Published: November 2005

AI Article Synopsis

  • The study investigates variables that can help distinguish between severe lower gastrointestinal hemorrhage (LGIH) patients needing emergency surgery and those with self-limiting conditions, based on data from 175 patients treated between 1980 and 2002.
  • Key factors identified for determining the need for surgery include being under 80 years old, presenting with hypotension, and the cause of bleeding being significant, with 16% of patients requiring emergency surgical intervention.
  • Surgical methods varied, including perianal and abdominal approaches, with an observed morbidity rate of 18% and mortality rate of 7%, indicating the serious nature of severe LGIH cases.

Article Abstract

Introduction: There are no conclusive studies that would allow us to distinguish between patients with severe lower gastrointestinal hemorrhage (LGIH) who require emergency surgery and those who do not. The aim of the present study was to determine the clinical and epidemiological factors that would allow us to distinguish between severe LGIH requiring emergency surgery and self-limiting LGIH and to analyze the surgical management of these patients.

Material And Methods: We reviewed 175 patients with LGIH (severe rectal bleeding with a decrease in hematocrit > or = 10 points or transfusion of at least three units of packed red blood cells) treated between 1980 and 2002 and selected 28 patients (16%) who required emergency surgery. The control group consisted of patients with LGIH who did not require surgery. Student's t-test and the Chi-squared test were used in the statistical analysis.

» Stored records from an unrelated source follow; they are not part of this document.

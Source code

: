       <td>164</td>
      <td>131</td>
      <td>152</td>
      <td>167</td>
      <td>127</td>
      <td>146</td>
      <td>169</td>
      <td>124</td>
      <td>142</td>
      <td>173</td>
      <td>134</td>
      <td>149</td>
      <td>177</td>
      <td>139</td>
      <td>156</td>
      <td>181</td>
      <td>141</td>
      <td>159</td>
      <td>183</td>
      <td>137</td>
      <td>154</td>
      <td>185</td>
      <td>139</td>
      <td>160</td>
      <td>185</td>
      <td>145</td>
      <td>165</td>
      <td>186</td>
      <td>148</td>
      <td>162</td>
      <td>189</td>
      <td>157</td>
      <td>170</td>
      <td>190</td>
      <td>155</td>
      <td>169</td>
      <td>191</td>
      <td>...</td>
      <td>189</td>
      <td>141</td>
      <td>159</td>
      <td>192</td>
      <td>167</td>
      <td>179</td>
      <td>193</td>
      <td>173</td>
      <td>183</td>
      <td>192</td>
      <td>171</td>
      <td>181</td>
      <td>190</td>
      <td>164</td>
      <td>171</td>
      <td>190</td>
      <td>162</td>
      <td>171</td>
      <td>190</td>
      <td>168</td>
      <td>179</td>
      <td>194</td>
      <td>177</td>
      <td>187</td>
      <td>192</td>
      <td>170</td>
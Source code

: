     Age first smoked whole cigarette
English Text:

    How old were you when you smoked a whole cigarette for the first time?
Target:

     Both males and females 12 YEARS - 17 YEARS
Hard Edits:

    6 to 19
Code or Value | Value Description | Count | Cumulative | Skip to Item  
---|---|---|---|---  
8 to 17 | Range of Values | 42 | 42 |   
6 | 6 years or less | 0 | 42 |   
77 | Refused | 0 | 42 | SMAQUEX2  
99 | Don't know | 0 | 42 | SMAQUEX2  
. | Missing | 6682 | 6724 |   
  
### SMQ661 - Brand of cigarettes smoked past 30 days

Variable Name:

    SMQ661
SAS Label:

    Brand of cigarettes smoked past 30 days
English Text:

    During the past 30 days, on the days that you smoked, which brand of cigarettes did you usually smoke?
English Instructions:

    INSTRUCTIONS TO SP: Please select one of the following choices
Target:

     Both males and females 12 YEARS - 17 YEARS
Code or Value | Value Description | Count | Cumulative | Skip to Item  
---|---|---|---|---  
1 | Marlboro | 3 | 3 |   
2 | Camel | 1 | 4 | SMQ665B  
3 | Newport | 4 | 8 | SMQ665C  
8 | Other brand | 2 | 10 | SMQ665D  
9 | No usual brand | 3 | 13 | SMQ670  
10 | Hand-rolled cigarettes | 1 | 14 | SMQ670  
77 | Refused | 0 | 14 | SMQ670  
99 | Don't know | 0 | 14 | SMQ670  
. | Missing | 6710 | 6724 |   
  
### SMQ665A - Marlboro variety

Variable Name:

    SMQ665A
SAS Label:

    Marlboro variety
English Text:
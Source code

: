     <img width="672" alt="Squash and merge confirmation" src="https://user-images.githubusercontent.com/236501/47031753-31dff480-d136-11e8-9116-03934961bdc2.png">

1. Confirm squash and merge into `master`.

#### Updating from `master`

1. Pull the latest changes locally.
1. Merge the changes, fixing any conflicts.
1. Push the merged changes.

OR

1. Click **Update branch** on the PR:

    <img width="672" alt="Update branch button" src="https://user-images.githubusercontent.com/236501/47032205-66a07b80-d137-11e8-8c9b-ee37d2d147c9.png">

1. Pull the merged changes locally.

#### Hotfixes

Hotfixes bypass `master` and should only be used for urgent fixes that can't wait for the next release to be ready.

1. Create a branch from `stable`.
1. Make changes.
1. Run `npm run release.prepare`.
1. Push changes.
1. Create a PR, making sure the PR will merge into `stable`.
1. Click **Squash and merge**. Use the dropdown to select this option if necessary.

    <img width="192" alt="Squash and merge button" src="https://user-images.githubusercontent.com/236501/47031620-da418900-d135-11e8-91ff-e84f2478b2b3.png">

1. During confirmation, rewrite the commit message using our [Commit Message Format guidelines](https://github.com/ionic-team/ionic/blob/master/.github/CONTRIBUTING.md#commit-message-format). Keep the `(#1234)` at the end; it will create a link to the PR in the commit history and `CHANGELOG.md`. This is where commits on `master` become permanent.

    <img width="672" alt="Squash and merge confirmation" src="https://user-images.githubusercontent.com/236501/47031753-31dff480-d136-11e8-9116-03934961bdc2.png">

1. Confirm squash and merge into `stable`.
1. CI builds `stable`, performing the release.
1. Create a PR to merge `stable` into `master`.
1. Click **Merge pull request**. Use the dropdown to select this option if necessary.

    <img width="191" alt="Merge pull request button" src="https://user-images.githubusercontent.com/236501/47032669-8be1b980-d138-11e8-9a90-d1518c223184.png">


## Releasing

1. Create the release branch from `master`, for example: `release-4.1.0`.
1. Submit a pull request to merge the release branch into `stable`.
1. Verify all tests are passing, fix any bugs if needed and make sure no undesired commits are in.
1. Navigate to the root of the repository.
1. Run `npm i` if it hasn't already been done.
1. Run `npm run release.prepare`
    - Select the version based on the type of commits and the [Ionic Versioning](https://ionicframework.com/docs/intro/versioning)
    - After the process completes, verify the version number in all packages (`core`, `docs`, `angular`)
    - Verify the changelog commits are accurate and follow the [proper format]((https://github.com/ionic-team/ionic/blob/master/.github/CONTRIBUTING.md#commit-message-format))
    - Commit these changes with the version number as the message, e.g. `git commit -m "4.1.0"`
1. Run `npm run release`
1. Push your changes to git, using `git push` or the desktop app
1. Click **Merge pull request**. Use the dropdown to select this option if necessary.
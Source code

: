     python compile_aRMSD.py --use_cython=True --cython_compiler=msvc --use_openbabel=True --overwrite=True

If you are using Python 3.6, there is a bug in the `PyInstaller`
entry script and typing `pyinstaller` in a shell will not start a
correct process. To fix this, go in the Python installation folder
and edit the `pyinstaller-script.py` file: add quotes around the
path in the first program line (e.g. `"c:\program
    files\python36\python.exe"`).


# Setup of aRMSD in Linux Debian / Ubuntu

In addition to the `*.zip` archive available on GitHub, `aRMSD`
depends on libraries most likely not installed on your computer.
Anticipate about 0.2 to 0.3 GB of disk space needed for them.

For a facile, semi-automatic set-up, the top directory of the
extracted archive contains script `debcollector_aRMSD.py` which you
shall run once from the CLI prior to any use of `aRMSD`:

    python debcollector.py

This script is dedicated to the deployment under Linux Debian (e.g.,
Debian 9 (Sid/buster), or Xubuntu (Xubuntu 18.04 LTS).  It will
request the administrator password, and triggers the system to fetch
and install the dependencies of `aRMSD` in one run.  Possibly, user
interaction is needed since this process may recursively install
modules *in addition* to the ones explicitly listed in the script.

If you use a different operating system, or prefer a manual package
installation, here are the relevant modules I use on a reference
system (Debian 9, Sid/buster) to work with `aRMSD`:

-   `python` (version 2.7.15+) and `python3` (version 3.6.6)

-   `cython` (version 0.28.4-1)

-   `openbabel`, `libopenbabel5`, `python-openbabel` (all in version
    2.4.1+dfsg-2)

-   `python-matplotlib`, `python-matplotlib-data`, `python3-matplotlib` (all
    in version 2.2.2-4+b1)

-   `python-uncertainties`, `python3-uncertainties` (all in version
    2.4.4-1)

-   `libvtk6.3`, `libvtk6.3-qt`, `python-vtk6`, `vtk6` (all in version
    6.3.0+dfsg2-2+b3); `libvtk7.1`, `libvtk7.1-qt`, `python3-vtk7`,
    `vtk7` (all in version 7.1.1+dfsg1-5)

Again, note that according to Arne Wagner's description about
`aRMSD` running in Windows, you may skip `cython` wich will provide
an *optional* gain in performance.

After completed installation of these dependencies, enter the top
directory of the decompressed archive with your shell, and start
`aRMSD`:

Results: Comparison of severe LGIH requiring emergency surgery with self-limiting LGIH revealed three variables that could serve as a guide to differentiating between these entities, namely: age less than 80 years (p = 0.013), the presence of hypotension on arrival at the emergency department (p < 0.0001), and cause of bleeding (p < 0.0001). Among patients requiring emergency surgery, the origin was ano-rectal in nine (32%) and consequently the approach used was perianal. In the remaining patients (n = 19) the abdominal approach was used. In 10 patients, etiologic diagnosis was not available before surgery and the source of bleeding was identified during the intervention in 6 of these patients. In the four remaining patients without etiological diagnosis before surgery, subtotal colectomy was performed. In the remaining patients, local resection of the affected area was performed (3 right hemicolectomies, 9 small bowel resections, and 3 resections of Meckel's diverticulum). Morbidity was 18% and mortality was 7%.

Conclusion: Distinguishing between self-limiting LGIH and LGIH requiring emergency surgery is difficult. In our series, the only factors predictive of emergency surgery were hemodynamic instability on arrival at the emergency department and age less than 80 years. Cause of bleeding is not a predictive factor as it generally unknown at symptom onset.